> What to do
Here the job is to transcribe the data exactly while omitting the images.

─── Data for this exercise

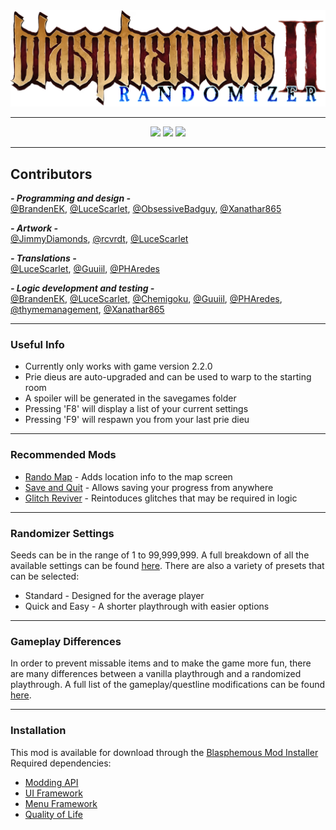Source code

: <div align="center">
  <!-- Logo by JimmyDiamonds -->
  <img src="LOGO.png">
</div>

---

<div align="center">
  <img src="https://img.shields.io/github/v/release/BrandenEK/BlasII.Randomizer?style=for-the-badge&color=2857AB">
  <img src="https://img.shields.io/github/last-commit/BrandenEK/BlasII.Randomizer?style=for-the-badge&color=AB2857">
  <img src="https://img.shields.io/github/downloads/BrandenEK/BlasII.Randomizer/total?style=for-the-badge&color=57AB28">
</div>

---

## Contributors

***- Programming and design -*** <br>
[@BrandenEK](https://github.com/BrandenEK), [@LuceScarlet](https://github.com/LuceScarlet), [@ObsessiveBadguy](https://github.com/ObsessiveBadguy), [@Xanathar865](https://github.com/Xanathar865)

***- Artwork -*** <br>
[@JimmyDiamonds](https://github.com/JimmyDiamonds), [@rcvrdt](https://github.com/rcvrdt), [@LuceScarlet](https://github.com/LuceScarlet)
<!-- Expected: Luce -->

***- Translations -*** <br>
[@LuceScarlet](https://github.com/LuceScarlet), [@Guuiil](https://github.com/Guuiil), [@PHAredes](https://github.com/PHAredes)
<!-- Expected: Elton -->

***- Logic development and testing -*** <br>
[@BrandenEK](https://github.com/BrandenEK), [@LuceScarlet](https://github.com/LuceScarlet), [@Chemigoku](https://github.com/Chemigoku), [@Guuiil](https://github.com/Guuiil), [@PHAredes](https://github.com/PHAredes), [@thymemanagement](https://github.com/thymemanagement), [@Xanathar865](https://github.com/Xanathar865)

---

### Useful Info
- Currently only works with game version 2.2.0
- Prie dieus are auto-upgraded and can be used to warp to the starting room
- A spoiler will be generated in the savegames folder
- Pressing 'F8' will display a list of your current settings
- Pressing 'F9' will respawn you from your last prie dieu

---

### Recommended Mods
- [Rando Map](https://github.com/BrandenEK/BlasII.Randomizer.MapTracker) - Adds location info to the map screen
- [Save and Quit](https://github.com/BrandenEK/BlasII.SaveAndQuit) - Allows saving your progress from anywhere
- [Glitch Reviver](https://github.com/BrandenEK/BlasII.GlitchReviver) - Reintoduces glitches that may be required in logic

---

### Randomizer Settings
Seeds can be in the range of 1 to 99,999,999.  A full breakdown of all the available settings can be found [here](SETTINGS.md).  There are also a variety of presets that can be selected:
- Standard - Designed for the average player
- Quick and Easy - A shorter playthrough with easier options

---

### Gameplay Differences
In order to prevent missable items and to make the game more fun, there are many differences between a vanilla playthrough and a randomized playthrough.  A full list of the gameplay/questline modifications can be found [here](GAMEPLAY.md).

---

### Installation
This mod is available for download through the [Blasphemous Mod Installer](https://github.com/BrandenEK/Blasphemous.Modding.Installer) <br>
Required dependencies:
- [Modding API](https://github.com/BrandenEK/BlasII.ModdingAPI)
- [UI Framework](https://github.com/BrandenEK/BlasII.Framework.UI)
- [Menu Framework](https://github.com/BrandenEK/BlasII.Framework.Menus)
- [Quality of Life](https://github.com/BrandenEK/BlasII.QualityOfLife)
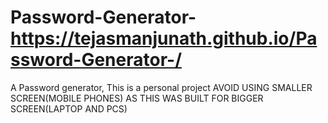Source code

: # Password-Generator- https://tejasmanjunath.github.io/Password-Generator-/
A Password generator, This is a personal project 
AVOID USING SMALLER SCREEN(MOBILE PHONES) AS THIS WAS BUILT FOR BIGGER SCREEN(LAPTOP AND PCS)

──────

> Output
Source code

: <div align="center">
  <!-- Logo by JimmyDiamonds -->
  <img src="LOGO.png">
</div>

---

<div align="center">
  <img src="https://img.shields.io/github/v/release/BrandenEK/BlasII.Randomizer?style=for-the-badge&color=2857AB">
  <img src="https://img.shields.io/github/last-commit/BrandenEK/BlasII.Randomizer?style=for-the-badge&color=AB2857">
  <img src="https://img.shields.io/github/downloads/BrandenEK/BlasII.Randomizer/total?style=for-the-badge&color=57AB28">
</div>

---

## Contributors

***- Programming and design -*** <br>
[@BrandenEK](https://github.com/BrandenEK), [@LuceScarlet](https://github.com/LuceScarlet), [@ObsessiveBadguy](https://github.com/ObsessiveBadguy), [@Xanathar865](https://github.com/Xanathar865)

***- Artwork -*** <br>
[@JimmyDiamonds](https://github.com/JimmyDiamonds), [@rcvrdt](https://github.com/rcvrdt), [@LuceScarlet](https://github.com/LuceScarlet)
<!-- Expected: Luce -->

***- Translations -*** <br>
[@LuceScarlet](https://github.com/LuceScarlet), [@Guuiil](https://github.com/Guuiil), [@PHAredes](https://github.com/PHAredes)
<!-- Expected: Elton -->

***- Logic development and testing -*** <br>
[@BrandenEK](https://github.com/BrandenEK), [@LuceScarlet](https://github.com/LuceScarlet), [@Chemigoku](https://github.com/Chemigoku), [@Guuiil](https://github.com/Guuiil), [@PHAredes](https://github.com/PHAredes), [@thymemanagement](https://github.com/thymemanagement), [@Xanathar865](https://github.com/Xanathar865)

---

### Useful Info
- Currently only works with game version 2.2.0
- Prie dieus are auto-upgraded and can be used to warp to the starting room
- A spoiler will be generated in the savegames folder
- Pressing 'F8' will display a list of your current settings
- Pressing 'F9' will respawn you from your last prie dieu

---

### Recommended Mods
- [Rando Map](https://github.com/BrandenEK/BlasII.Randomizer.MapTracker) - Adds location info to the map screen
- [Save and Quit](https://github.com/BrandenEK/BlasII.SaveAndQuit) - Allows saving your progress from anywhere
- [Glitch Reviver](https://github.com/BrandenEK/BlasII.GlitchReviver) - Reintoduces glitches that may be required in logic

---

### Randomizer Settings
Seeds can be in the range of 1 to 99,999,999.  A full breakdown of all the available settings can be found [here](SETTINGS.md).  There are also a variety of presets that can be selected:
- Standard - Designed for the average player
- Quick and Easy - A shorter playthrough with easier options

---

### Gameplay Differences
In order to prevent missable items and to make the game more fun, there are many differences between a vanilla playthrough and a randomized playthrough.  A full list of the gameplay/questline modifications can be found [here](GAMEPLAY.md).

---

### Installation
This mod is available for download through the [Blasphemous Mod Installer](https://github.com/BrandenEK/Blasphemous.Modding.Installer) <br>
Required dependencies:
- [Modding API](https://github.com/BrandenEK/BlasII.ModdingAPI)
- [UI Framework](https://github.com/BrandenEK/BlasII.Framework.UI)
- [Menu Framework](https://github.com/BrandenEK/BlasII.Framework.Menus)
- [Quality of Life](https://github.com/BrandenEK/BlasII.QualityOfLife)
Source code

: # Password-Generator- https://tejasmanjunath.github.io/Password-Generator-/
A Password generator, This is a personal project 
AVOID USING SMALLER SCREEN(MOBILE PHONES) AS THIS WAS BUILT FOR BIGGER SCREEN(LAPTOP AND PCS)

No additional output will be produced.